What this comes down to in practice can be illustrated with three of our most successful projects in Poland and with two recent international ones.

KOSS

Civic Education in Local Government Schools (KOSS) is the CCE’s oldest program. This program for junior high schools started in the early 1990’s, when the CCE decided to take an active part in the reforms then taking place in Polish schools. The primary objective of reform was to make civic education both effective and enjoyable for pupils.

Participation

The program KOSS prepares pupils for active participation in a democratic society by introducing pupils to the basic issues of democracy and civic engagement, the political and legal systems in Poland, and the basic rules governing the market economy. KOSS lessons are unlike regular school classes because they involve interactive games, discussions, and group work and projects. Many lesson activities involve using the Internet, the press and other sources of information. Apart from its educational and informative aspects, KOSS textbooks value pupil experiences and emphasize the importance of participation in daily life. This approach to education shows that learning can be fun, interesting and engaging, but it can also seem difficult to teachers because it requires active participation in the learning process and openness to new ideas.

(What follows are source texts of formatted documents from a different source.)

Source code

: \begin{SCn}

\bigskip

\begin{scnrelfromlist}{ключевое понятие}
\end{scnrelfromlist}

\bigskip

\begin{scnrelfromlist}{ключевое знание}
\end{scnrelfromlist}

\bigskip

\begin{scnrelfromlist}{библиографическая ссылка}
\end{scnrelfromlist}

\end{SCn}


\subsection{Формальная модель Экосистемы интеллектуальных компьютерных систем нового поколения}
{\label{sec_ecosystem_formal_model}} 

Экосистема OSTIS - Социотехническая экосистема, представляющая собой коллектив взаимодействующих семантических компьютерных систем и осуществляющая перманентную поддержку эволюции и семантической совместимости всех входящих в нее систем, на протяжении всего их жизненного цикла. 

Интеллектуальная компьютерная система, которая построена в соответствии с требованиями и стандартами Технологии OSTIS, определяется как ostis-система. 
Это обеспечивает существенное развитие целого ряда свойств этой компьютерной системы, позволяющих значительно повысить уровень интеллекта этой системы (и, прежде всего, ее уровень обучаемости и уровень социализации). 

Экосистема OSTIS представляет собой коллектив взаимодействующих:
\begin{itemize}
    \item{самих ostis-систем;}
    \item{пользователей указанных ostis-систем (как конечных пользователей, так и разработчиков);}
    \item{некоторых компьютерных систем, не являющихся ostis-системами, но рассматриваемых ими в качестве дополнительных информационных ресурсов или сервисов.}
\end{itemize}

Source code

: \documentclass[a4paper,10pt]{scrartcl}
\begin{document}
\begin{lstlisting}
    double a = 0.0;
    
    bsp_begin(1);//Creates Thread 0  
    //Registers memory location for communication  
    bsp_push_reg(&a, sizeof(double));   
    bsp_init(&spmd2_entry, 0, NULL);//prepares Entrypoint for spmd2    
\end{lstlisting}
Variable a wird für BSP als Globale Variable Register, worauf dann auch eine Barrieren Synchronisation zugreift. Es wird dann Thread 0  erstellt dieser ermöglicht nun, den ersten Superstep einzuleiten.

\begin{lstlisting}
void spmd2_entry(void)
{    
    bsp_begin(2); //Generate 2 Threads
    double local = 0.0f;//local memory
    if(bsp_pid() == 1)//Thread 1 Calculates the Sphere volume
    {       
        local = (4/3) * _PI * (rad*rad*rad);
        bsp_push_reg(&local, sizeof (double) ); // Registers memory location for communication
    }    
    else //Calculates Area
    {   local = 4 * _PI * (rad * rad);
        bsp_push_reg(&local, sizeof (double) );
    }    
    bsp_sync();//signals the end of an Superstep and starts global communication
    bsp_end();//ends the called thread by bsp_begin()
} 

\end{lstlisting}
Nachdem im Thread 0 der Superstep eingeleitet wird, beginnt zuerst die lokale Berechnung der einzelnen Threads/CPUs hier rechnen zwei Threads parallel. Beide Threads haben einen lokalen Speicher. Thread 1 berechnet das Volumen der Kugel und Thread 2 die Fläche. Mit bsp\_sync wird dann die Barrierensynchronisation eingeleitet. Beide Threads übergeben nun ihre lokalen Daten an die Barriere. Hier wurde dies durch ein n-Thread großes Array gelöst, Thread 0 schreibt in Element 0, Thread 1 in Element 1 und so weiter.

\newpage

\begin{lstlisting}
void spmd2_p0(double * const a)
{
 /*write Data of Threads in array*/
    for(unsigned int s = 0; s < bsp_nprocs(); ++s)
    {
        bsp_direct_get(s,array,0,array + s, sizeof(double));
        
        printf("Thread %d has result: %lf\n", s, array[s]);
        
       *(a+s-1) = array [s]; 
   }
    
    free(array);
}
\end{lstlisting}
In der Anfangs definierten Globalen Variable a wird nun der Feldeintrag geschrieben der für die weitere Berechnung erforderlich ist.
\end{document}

KOSS has become the most common civic education program for junior high schools. The accompanying textbook is used by 350,000 pupils each year. In the first year of the educational reform, the CCE was awarded an honorary distinction for ‘Outstanding Service in Education’ for introducing KOSS into Polish schools.

Support

To support teachers in this new approach, the CCE has prepared detailed lesson plans and examples. The CCE firmly believes that the greatest reward for the effort required on the part of teachers is the satisfaction of seeing pupils develop as active citizens in society. This teacher support has now been continued in a brand new Internet course for Polish and American teachers of civic education. The textbook and curriculum guides provided by KOSS are accompanied by a wide range of information available to teachers and pupils through the Internet (www.ceo.org.pl/koss).

Youth Against Corruption

The CCE launched this program in January 2004 as part of a larger initiative to introduce education about corruption into the school curriculum in Poland. The CCE developed a curriculum plan and teacher trainings for teaching about corruption, about the threats associated with it, as well as about the means of fighting corruption.

Accessible

The objective of the program is to make information about the issue of corruption more widely accessible, to introduce methods of teaching about corruption, and to educate about public policy regarding corruption. The CCE advises on curriculum development, publishes relevant teaching materials, organizes teacher trainings, establishes working relationships with local government and educational authorities, and has developed an Internet-based support system for educators and pupils involved in school anti-corruption programs.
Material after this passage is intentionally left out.